Геометрия лугового откоса прерывалась горизонталью воды. Здесь, на берегу лесного озера, можно наконец перевести дух. Адам снял девочку с плеч и подробно оглядел ее с головы до ног. Кукла предстала в полном порядке — ни одной ранки, ни малейшей царапины. Но она по-прежнему
Водоем на их пути был довольно обширен, а прохлада его — благодатна. Вблизи берега, на мелководье, тихая вода укрыта плоской жесткой мелочью ярко-зеленой ряски. И каждый овал изумрудной жести увенчан мокрым изнеженным звуком мелкого плеска. Дальше и глубже глаз различал в воде подводные русла голых элодей и узкорылого рдеста, а еще дальше водная озерная рябь была прихлопнута темно-зелеными зеркальцами кувшинных листьев; кое-где полузатопленный панцирь розеток был украшен расколотым льдом раскрытых кувшинок. И вся эта муарово-мокрая ткань воды, отраженная пылом рефлексов в близкий воздух, была наэлектризована бесчисленным голубым помаргиванием лазоревых стрекоз, рассмотреть которых глазу было невозможно, а успевалось только поймать вибрирующий след лазури, зигзаги лучевых дымков: от гладких сердечек водокраса — к симметричным ноготкам сальвинии и — звиг — на лезвие стрелолиста: голубые вспышки стрекозиной слюды над неопалимой водой. И ни капли свежей крови на всем пространстве блаженства, ни мазка сажи, ни одной слезинки… Вся сердцевина озера поднималась над уровнем воды родом жидкой хрусталеобразной маски, переливчатым женским лицом наяды, слепо глядящей в небо. Лицо было огромно и беззвучно, если не брать за звук переплеск струй на зеркальном лбу или бесшумные водовороты на месте глаз, чья слепота глядела чашами мокро-желтых кубышек. На том месте, где пенился рот мистической наяды, из глубины озера поднимался причудливый меловой утес, похожий на ножку каменного гриба, украшенного сверху скошенной шляпкой; если ножка утеса была сложена из наклонных глыб известняка, то навершие являло собой глыбу снежного мрамора. И там, среди рафинадных зияний пещер и молочных голов сахара, на крохотной ровной площадке был хорошо виден монах. Истовая поза не оставляла сомнений — монах молился, а одежда — род балахона бенедиктинца с откинутым капюшоном и вервием на пояснице, — что Адам вступил скорее под сень кафолических видений в духе Хильдегарды Бингенской, чем тихих грез Нила Сорского. Распростертое тело монаха было связано с небом тончайшим алмазным лучом света. Начинаясь от стиснутых перед лицом рук, стеклянистая нить экстаза уходила вверх и одновременно вдаль — к лесному массиву на горизонте, где громоздилась ледяная гора Мольбы, туда, где над откосами льда, кручами глетчеров и челюстями пропастей в сизых небесах страстно распахивалось матовое марево иных далей и где луч молитвы, наконец, таял, сливаясь с золотыми миражами райской бездны.
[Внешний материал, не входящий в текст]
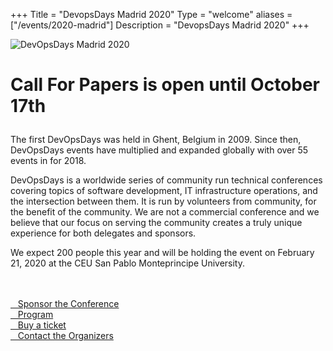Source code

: +++
Title = "DevopsDays Madrid 2020"
Type = "welcome"
aliases = ["/events/2020-madrid"]
Description = "DevopsDays Madrid 2020"
+++

<div class="row">
  <div class="col-md-4">
    <img alt="DevOpsDays Madrid 2020" src="/events/2020-madrid/logo.png" class="img-fluid">
  </div>

  <div class="col-md-7">
    <h1><p>Call For Papers is open until October 17th</p></h1>
    <p>The first DevOpsDays was held in Ghent, Belgium in 2009. Since then, DevOpsDays events have multiplied and expanded globally with over 55 events in for 2018.</p>
    <p>DevOpsDays is a worldwide series of community run technical conferences covering topics of software development, IT infrastructure operations, and the intersection between them. It is run by volunteers from community, for the benefit of the community.
      We are not a commercial conference and we believe that our focus on serving the community creates a truly unique experience for both delegates and sponsors.
    </p>
    <p>We expect 200 people this year and will be holding the event on February 21, 2020 at the CEU San Pablo Monteprincipe University.</p>
    <br/>
    <br/>
    <div class="d-flex flex-row">
      <div class="col-md-12">
        <div class="p-2">
          <a class="btn btn-secondary btn-block" href="/events/2020-madrid/sponsor"> <i class="fa fa-money fa-lg"></i>&nbsp;&nbsp;&nbsp;Sponsor the Conference</a>
        </div>
        <div class="p-2">
          <a class="btn btn-secondary btn-block" href="/events/2020-madrid/program" rel="noopener"> <i class="fa fa-file-o fa-lg"></i>&nbsp;&nbsp;&nbsp;Program</a>
        </div>
        <div class="p-2">
          <a class="btn btn-secondary btn-block" href="/events/2020-madrid/registration" rel="noopener"> <i class="fa fa-ticket fa-lg"></i>&nbsp;&nbsp;&nbsp;Buy a ticket</a>
        </div>
        <div class="p-2">
          <a class="btn btn-secondary btn-block" href="/events/2020-madrid/contact"> <i class="fa fa-envelope-o fa-lg"></i>&nbsp;&nbsp;&nbsp;Contact the Organizers</a>
        </div>
      </div>
    </div>
  </div>
</div>

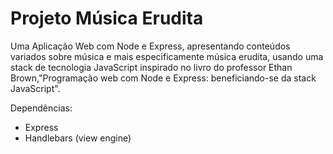 # Projeto Música Erudita

Uma Aplicação Web com Node e Express, apresentando conteúdos variados sobre música e mais especificamente música erudita, usando uma stack de tecnologia JavaScript inspirado no livro do professor Ethan Brown,"Programação web com Node e Express: beneficiando-se da stack JavaScript".

Dependências:

- Express
- Handlebars (view engine)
— Смотри, — вдруг произнесла девочка первое слово, указывая пальчиком в некую цель. У нее оказался звонкий голосок.
И только тут Адам — глянув вперед — к немалому своему удивлению заметил, что наискосок, на противоположном берегу озера, имеется вид на заброшенную деревушку от силы в двадцать — тридцать беднейшего вида изб, по единственной улице которой молчащим валом катила толпа не меньше полета человек. Без единого возгласа толпа немо бежала за околицу на заливной луг, где взор Адама неясно, но стойко различал источник сияния: брызги радуги и огнистую капель лазури.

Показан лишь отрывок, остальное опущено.